A need to educate yourself with the visual arts


A painting hangs quietly on the wall. Some people walk by quickly, not pausing to even glance at the colors on the canvas. Others peek at the patterns and note the lines but continue on. One man stops and takes a breath, soaking in the swirls and serene shapes of the painting on the wall.

For many people, visual art is something to pass by, but for others, it is a vital part of life and learning.

Mark Magleby, director of the Museum of Art (MOA) and professor at BYU, explained the importance of the visual arts in a student’s education.

“The visual world is something that the digital age has made more accessible to us,” he said. “Visual art is just as important as literary heritage in past cultures and past civilizations. The visual arts give you a clue as to the very nature of previous civilizations as you look at their priorities — what were they depicting, what were they not depicting. It becomes a hierarchy of their values.”

Students study Roman civilization by studying their sculptures and architecture, the Egyptians by their stonework and paintings and Native Americans by their bead work and cloth. Studying the visual arts can help students understand not only past civilizations, but present cultures as well.

“Cultures have depicted themselves as they want to be seen by themselves and by outsiders,” Magleby said. “Visual art is often the best thing a culture can produce.”

Interpreting and studying art can seem like a tedious process, but people can study art on many different levels.

Marian Wardle, curator of American art for the MOA, explained that on one level, people can analyze structure and pattern, while on another, they can connect with the art and feel what the artist felt.

“The artist is a member of a particular community and society at a particular time,” Wardle said. “As such, his or her work reflects that particular historical or social moment.

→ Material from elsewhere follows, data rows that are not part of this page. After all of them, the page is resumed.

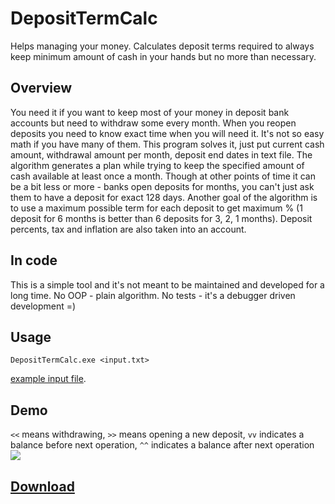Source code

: # DepositTermCalc
Helps managing your money. Calculates deposit terms required to always keep minimum amount of cash in your hands but no more than necessary.

## Overview
You need it if you want to keep most of your money in deposit bank accounts but need to withdraw some every month.
When you reopen deposits you need to know exact time when you will need it.
It's not so easy math if you have many of them.
This program solves it, just put current cash amount, withdrawal amount per month, deposit end dates in text file.
The algorithm generates a plan while trying to keep the specified amount of cash available at least once a month.
Though at other points of time it can be a bit less or more - banks open deposits for months, you can't just ask them to have a deposit for exact 128 days.
Another goal of the algorithm is to use a maximum possible term for each deposit to get maximum % (1 deposit for 6 months is better than 6 deposits for 3, 2, 1 months).
Deposit percents, tax and inflation are also taken into an account.

## In code
This is a simple tool and it's not meant to be maintained and developed for a long time. No OOP - plain algorithm. No tests - it's a debugger driven development =) 

## Usage
`DepositTermCalc.exe <input.txt>`

<a href="https://github.com/AqlaSolutions/DepositTermCalc/blob/master/input.txt">example input file</a>.

## Demo
`<<` means withdrawing,
`>>` means opening a new deposit,
`vv` indicates a balance before next operation,
`^^` indicates a balance after next operation
<img src="https://i.imgur.com/OOlN1Y9.png" />

## <a href="https://github.com/AqlaSolutions/DepositTermCalc/releases">Download</a>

A work of art is an experience that happened in the past and continues to live in the present. Just like good literature, it can speak to your art and it can speak to your mind.”

Wardle said students don’t have to enjoy only the traditional arts, but rather, they can explore other forms of visual art like quilts and vintage posters.

Martha Peacock, art historian and professor at BYU, studies specifically 17th-century Dutch domestic imagery, which depicts Dutch women in various settings. She said studying women in Dutch art helped students understand both historic and present domestic roles.

“It gives them a kind of new respect for their gender and see the kind of impact they can make historically,” Peacock said.

James Swensen, professor of art history at BYU, loved the time he spent with students abroad studying the visual arts in Europe. He explained why all students should make the visual arts a part of their education.

“More people are not seeing things and exposing themselves to really remarkable painting, sculpture and ideas during their college career,” Swensen said. “Those are things that will benefit your life. Anything we can do to increase our understanding of (the) visual arts will benefit every part of us.”